Finance ministers have “agreed on a technical solution ensuring consistency, coordination, fair distribution of lending, and solidarity among all G7 partners,” the statement said.
“We will not tyre in our resolve to give Ukraine the support it needs to prevail,” the leaders added.
They called on Moscow to end its war and pay for damage caused to Ukraine.
This week, US President Joe Biden said that as part of the G7 package, the United States would provide $20 billion in loans to Ukraine, to be paid back by the interest earned from immobilized Russian sovereign assets.
This is aimed at supporting Ukraine now, “without burdening taxpayers.” “Our efforts make it clear: tyrants will be responsible for the damages they cause,” Biden said.

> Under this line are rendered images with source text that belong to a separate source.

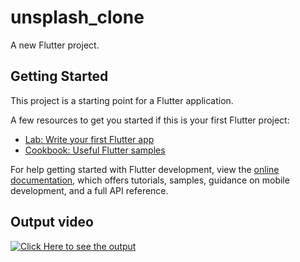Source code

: # unsplash_clone

A new Flutter project.

## Getting Started

This project is a starting point for a Flutter application.

A few resources to get you started if this is your first Flutter project:

- [Lab: Write your first Flutter app](https://docs.flutter.dev/get-started/codelab)
- [Cookbook: Useful Flutter samples](https://docs.flutter.dev/cookbook)

For help getting started with Flutter development, view the
[online documentation](https://docs.flutter.dev/), which offers tutorials,
samples, guidance on mobile development, and a full API reference.

## Output video
[![Click Here to see the output](https://img.youtube.com/vi/APUYCudsokU/0.jpg)](https://www.youtube.com/watch?v=APUYCudsokU)


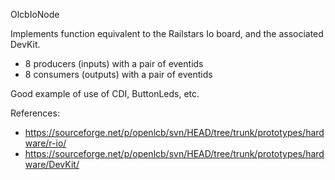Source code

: OlcbIoNode

Implements function equivalent to the Railstars Io board, and the associated DevKit.  

-  8 producers (inputs) with a pair of eventids
-  8 consumers (outputs) with a pair of eventids

Good example of use of CDI, ButtonLeds, etc.  

References:
-  https://sourceforge.net/p/openlcb/svn/HEAD/tree/trunk/prototypes/hardware/r-io/
-  https://sourceforge.net/p/openlcb/svn/HEAD/tree/trunk/prototypes/hardware/DevKit/
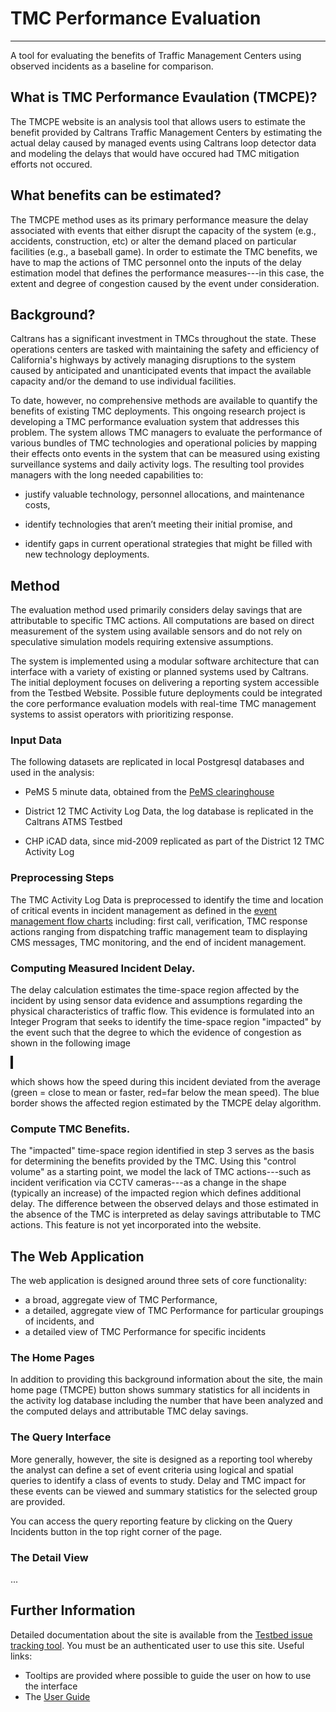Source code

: # TMC Performance Evaluation
<hr class="soften-right tight"/>

A tool for evaluating the benefits of Traffic Management Centers using
observed incidents as a baseline for comparison.

## What is TMC Performance Evaulation (TMCPE)?

The TMCPE website is an analysis tool that allows users to estimate
the benefit provided by Caltrans Traffic Management Centers by
estimating the actual delay caused by managed events using Caltrans
loop detector data and modeling the delays that would have occured had
TMC mitigation efforts not occured.

## What benefits can be estimated?</h3>

The TMCPE method uses as its primary performance measure the delay
associated with events that either disrupt the capacity of the system
(e.g., accidents, construction, etc) or alter the demand placed on
particular facilities (e.g., a baseball game).  In order to estimate
the TMC benefits, we have to map the actions of TMC personnel onto the
inputs of the delay estimation model that defines the performance
measures---in this case, the extent and degree of congestion caused by
the event under consideration.


## Background?

Caltrans has a significant investment in TMCs throughout the
state. These operations centers are tasked with maintaining the safety
and efficiency of California's highways by actively managing
disruptions to the system caused by anticipated and unanticipated
events that impact the available capacity and/or the demand to use
individual facilities.

To date, however, no comprehensive methods are available to quantify
the benefits of existing TMC deployments.  This ongoing research
project is developing a TMC performance evaluation system that
addresses this problem. The system allows TMC managers to evaluate the
performance of various bundles of TMC technologies and operational
policies by mapping their effects onto events in the system that can
be measured using existing surveillance systems and daily activity
logs. The resulting tool provides managers with the long needed
capabilities to:

* justify valuable technology, personnel allocations, and maintenance
costs,

* identify technologies that aren’t meeting their initial promise, and

* identify gaps in current operational strategies that might be filled with new technology deployments.

## Method

The evaluation method used primarily considers delay savings that are
attributable to specific TMC actions.  All computations are based on
direct measurement of the system using available sensors and do not
rely on speculative simulation models requiring extensive assumptions.

The system is implemented using a modular software architecture that
can interface with a variety of existing or planned systems used by
Caltrans. The initial deployment focuses on delivering a reporting
system accessible from the Testbed Website. Possible future
deployments could be integrated the core performance evaluation models
with real-time TMC management systems to assist operators with
prioritizing response.

### Input Data

The following datasets are replicated in local Postgresql databases
and used in the analysis:

* PeMS 5 minute data, obtained from the [PeMS clearinghouse](http://pems.eecs.berkeley.edu/")

* District 12 TMC Activity Log Data, the log database is replicated in
  the Caltrans ATMS Testbed

* CHP iCAD data, since mid-2009 replicated as part of the District 12 TMC Activity Log
		  
### Preprocessing Steps

The TMC Activity Log Data is preprocessed to identify the time and
location of critical events in incident management as defined in the
[event management flow charts](http://localhost/redmine/projects/tmcpe/wiki/Event_Management_Flowchart)
including: first call, verification, TMC response actions ranging from
dispatching traffic management team to displaying CMS messages, TMC
monitoring, and the end of incident management.
		  
### Computing Measured Incident Delay.

The delay calculation estimates the time-space region affected by the
incident by using sensor data evidence and assumptions regarding the
physical characteristics of traffic flow.  This evidence is formulated
into an Integer Program that seeks to identify the time-space region
"impacted" by the event such that the degree to which the evidence of
congestion as shown in the following image </p>

<div class="centered cleared">
  <p:image src="doc/tsd-example.png" style="width:67%;border-style:solid;border-width:2px;" />
</div>

which shows how the speed during this incident deviated from the
average (green = close to mean or faster, red=far below the mean
speed).  The blue border shows the affected region estimated by the
TMCPE delay algorithm.  </p> </section>
		  
### Compute TMC Benefits.

The "impacted" time-space region identified in step 3 serves as the
basis for determining the benefits provided by the TMC.  Using this
"control volume" as a starting point, we model the lack of TMC
actions---such as incident verification via CCTV cameras---as a change
in the shape (typically an increase) of the impacted region which
defines additional delay.  The difference between the observed delays
and those estimated in the absence of the TMC is interpreted as delay
savings attributable to TMC actions.  <span class="emph">This feature
is not yet incorporated into the website.</span>

## The Web Application

The web application is designed around three sets of core
functionality: 

* a broad, aggregate view of TMC Performance,
* a detailed, aggregate view of TMC Performance for particular groupings of incidents, and
* a detailed view of TMC Performance for specific incidents

### The Home Pages

In addition to providing this background information about the site,
the main home page (TMCPE) button shows summary statistics for all
incidents in the activity log database including the number that have
been analyzed and the computed delays and attributable TMC delay
savings.

### The Query Interface

More generally, however, the site is designed as a
reporting tool whereby the analyst can define a set of
event criteria using logical and spatial queries to
identify a class of events to study.  Delay and TMC
impact for these events can be viewed and summary
statistics for the selected group are provided.

You can access the query reporting feature by clicking on the Query
Incidents button in the top right corner of the page.

### The Detail View

...

## Further Information

Detailed documentation about the site is available from the
[Testbed issue tracking tool](http://localhost/redmine/projects/tmcpe).
You must be an authenticated user to use this site.  Useful links:

* Tooltips are provided where possible to guide the user on how to use
  the interface
* The [User Guide](http://localhost/redmine/projects/tmcpe/wiki)
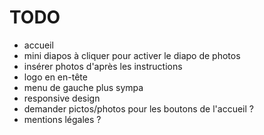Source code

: # TODO

- accueil
- mini diapos à cliquer pour activer le diapo de photos
- insérer photos d'après les instructions
- logo en en-tête
- menu de gauche plus sympa
- responsive design
- demander pictos/photos pour les boutons de l'accueil ?
- mentions légales ?
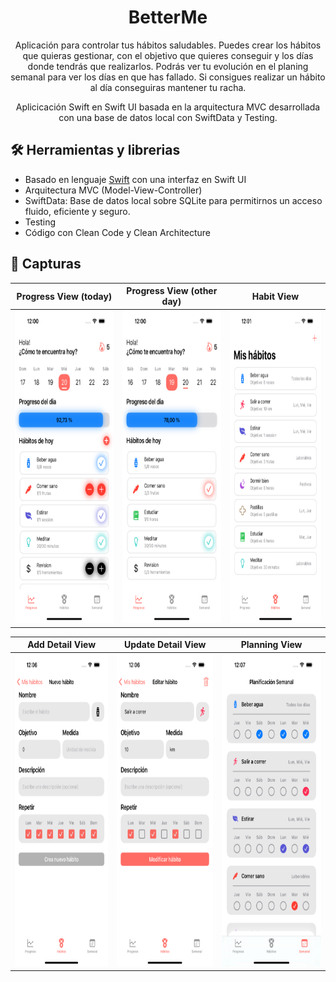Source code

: <h1 align="center">BetterMe</h1>

<p align="center">  
  Aplicación para controlar tus hábitos saludables. Puedes crear los hábitos que quieras gestionar, con el objetivo que quieres conseguir y los días donde tendrás que realizarlos. Podrás ver tu evolución en el planing semanal para ver los días en que has fallado. Si consigues realizar un hábito al día conseguiras mantener tu racha.
</p>
<p align="center">   
  Aplicicación Swift en Swift UI basada en la arquitectura MVC desarrollada con una base de datos local con SwiftData y Testing.
</p>

## 🛠 Herramientas y librerias
- Basado en lenguaje [Swift](https://www.swift.org/) con una interfaz en Swift UI
- Arquitectura MVC (Model-View-Controller)
- SwiftData: Base de datos local sobre SQLite para permitirnos un acceso fluido, eficiente y seguro.
- Testing
- Código con Clean Code y Clean Architecture

## 📱 Capturas
| Progress View (today) | Progress View (other day) | Habit View |
|--|--|--|
| <img src="/Screens/ProgressViewToday.png" width="245" height="500"> | <img src="/Screens/ProgressViewOtherDay.png" width="245" height="500"> | <img src="/Screens/HabitView.png" width="245" height="500">

| Add Detail View | Update Detail View | Planning View |
|--|--|--|
| <img src="/Screens/AddDetailView.png" width="245" height="500"> | <img src="/Screens/UpdateDetailView.png" width="245" height="500"> | <img src="/Screens/PlanningView.png" width="245" height="500">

US Treasury Secretary Janet Yellen signed a statement Wednesday with her Ukrainian counterpart Sergii Marchenko marking their intent to enter into the loan.
The move also committed that new United States or Ukrainian tax dollars would not be the source of repayment.
Economic concerns remain top-of-mind for US voters, with just over a week to go before the country’s presidential election on November 5.
Washington aims to provide at least $10 billion of the loans for economic support, with the other half expected to take the form of military aid.
But this will require additional authorization from Congress.
The remaining $30 billion in loans is set to come from a combination of G7 partners, including the European Union, United Kingdom, Canada and Japan, US officials said.
The EU, which has frozen roughly $235 billion of Russian central bank funds -- the vast bulk of immobilised Russian assets worldwide -- said it would contribute approximately EUR18 billion ($19.4 billion).
“Russia must end its illegal war of aggression and pay for the damage it has caused,” the 27-nation bloc’s chief, Ursula von der Leyen, said in a statement.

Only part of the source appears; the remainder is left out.